Does the description disclose side effects, auth requirements, rate limits, or destructive behavior?

With no annotations provided, the description carries the full burden of behavioral disclosure. It states 'Create a new Jira issue,' implying a write operation, but fails to mention critical aspects such as required permissions, whether the creation is idempotent, error handling, or what happens upon success (e.g., returns an issue ID). This is a significant gap for a mutation tool with zero annotation coverage.

Agents need to know what a tool does to the world before calling it. Descriptions should go beyond structured annotations to explain consequences.

Conciseness5/5

Is the description appropriately sized, front-loaded, and free of redundancy?

The description is a single, efficient sentence that directly states the tool's purpose without any fluff or redundancy. It is appropriately sized and front-loaded, making it easy for an agent to parse quickly. Every word earns its place, adhering to best practices for conciseness.

Shorter descriptions cost fewer tokens and are easier for agents to parse. Every sentence should earn its place.

Completeness2/5

Given the tool's complexity, does the description cover enough for an agent to succeed on first attempt?

Given the complexity of creating an issue (a mutation operation) with no annotations and no output schema, the description is incomplete. It doesn't address behavioral traits like authentication needs, error cases, or what the tool returns (e.g., issue key or ID). For a tool with 6 parameters and significant implications, more context is needed to guide the agent effectively.

Complex tools with many parameters or behaviors need more documentation. Simple tools need less. This dimension scales expectations accordingly.

Parameters3/5

Does the description clarify parameter syntax, constraints, interactions, or defaults beyond what the schema provides?
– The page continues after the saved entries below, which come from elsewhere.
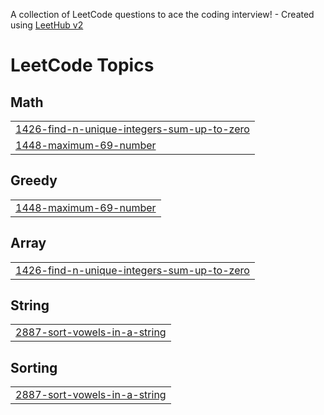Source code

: A collection of LeetCode questions to ace the coding interview! - Created using [LeetHub v2](https://github.com/arunbhardwaj/LeetHub-2.0)
<!---LeetCode Topics Start-->
# LeetCode Topics
## Math
|  |
| ------- |
| [1426-find-n-unique-integers-sum-up-to-zero](https://github.com/kothamasukomali/leetcode/tree/master/1426-find-n-unique-integers-sum-up-to-zero) |
| [1448-maximum-69-number](https://github.com/kothamasukomali/leetcode/tree/master/1448-maximum-69-number) |
## Greedy
|  |
| ------- |
| [1448-maximum-69-number](https://github.com/kothamasukomali/leetcode/tree/master/1448-maximum-69-number) |
## Array
|  |
| ------- |
| [1426-find-n-unique-integers-sum-up-to-zero](https://github.com/kothamasukomali/leetcode/tree/master/1426-find-n-unique-integers-sum-up-to-zero) |
## String
|  |
| ------- |
| [2887-sort-vowels-in-a-string](https://github.com/kothamasukomali/leetcode/tree/master/2887-sort-vowels-in-a-string) |
## Sorting
|  |
| ------- |
| [2887-sort-vowels-in-a-string](https://github.com/kothamasukomali/leetcode/tree/master/2887-sort-vowels-in-a-string) |
<!---LeetCode Topics End-->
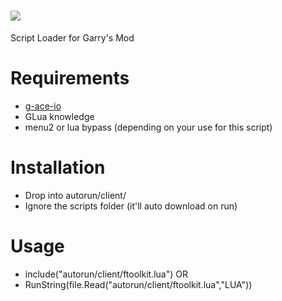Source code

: ![](https://my.mixtape.moe/fefjeq.png)
=======
Script Loader for Garry's Mod

Requirements
=======
 - [g-ace-io](https://github.com/wyozi/g-ace-io/releases)
 - GLua knowledge
 - menu2 or lua bypass (depending on your use for this script)

Installation
=======
 - Drop into autorun/client/
 - Ignore the scripts folder (it'll auto download on run)

Usage
=======
 - include("autorun/client/ftoolkit.lua")
OR
 - RunString(file.Read("autorun/client/ftoolkit.lua","LUA"))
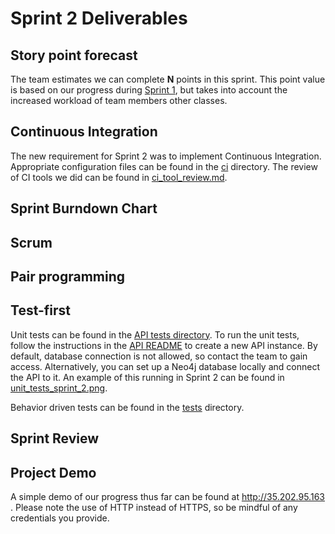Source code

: # Sprint 2 Deliverables


## Story point forecast



The team estimates we can complete **N** points in this sprint. This point value is based on our progress during [Sprint 1](../Sprint1), but takes into account the increased workload of team members other classes.

## Continuous Integration

The new requirement for Sprint 2 was to implement Continuous Integration. Appropriate configuration files can be found in the [ci](../../ci) directory. The review of CI tools we did can be found in [ci_tool_review.md](ci_tool_review.md).

## Sprint Burndown Chart

## Scrum



## Pair programming



## Test-first

Unit tests can be found in the [API tests directory](api/tests/Feature/). To run the unit tests, follow the instructions in the [API README](api/README.md) to create a new API instance. By default, database connection is not allowed, so contact the team to gain access. Alternatively, you can set up a Neo4j database locally and connect the API to it.
An example of this running in Sprint 2 can be found in [unit_tests_sprint_2.png](unit_tests_sprint_2.png).


Behavior driven tests can be found in the [tests](../../tests) directory.

## Sprint Review



## Project Demo

A simple demo of our progress thus far can be found at http://35.202.95.163 . Please note the use of HTTP instead of HTTPS, so be mindful of any credentials you provide.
Schema description coverage is 100%, with all parameters well-documented in the input schema (e.g., project_key, summary, description). The description adds no additional meaning beyond the schema, such as explaining parameter interactions or constraints. According to the rules, with high schema coverage (>80%), the baseline is 3 even without param info in the description.

Input schemas describe structure but not intent. Descriptions should explain non-obvious parameter relationships and valid value ranges.

Purpose4/5

Does the description clearly state what the tool does and how it differs from similar tools?

The description clearly states the action ('Create') and resource ('new Jira issue'), making the purpose immediately understandable. It distinguishes from siblings like jira_get_issue or jira_update_issue by specifying creation rather than retrieval or modification. However, it doesn't explicitly differentiate from jira_add_comment or jira_transition_issue in terms of creating vs. adding or transitioning, keeping it from a perfect score.

Agents choose between tools based on descriptions. A clear purpose with a specific verb and resource helps agents select the right tool.

Usage Guidelines2/5

Does the description explain when to use this tool, when not to, or what alternatives exist?

The description provides no guidance on when to use this tool versus alternatives. It doesn't mention prerequisites (e.g., needing a valid project key), exclusions, or comparisons to siblings like jira_update_issue for modifying existing issues. This lack of context leaves the agent to infer usage based on tool names alone.

Agents often have multiple tools that could apply. Explicit usage guidance like "use X instead of Y when Z" prevents misuse.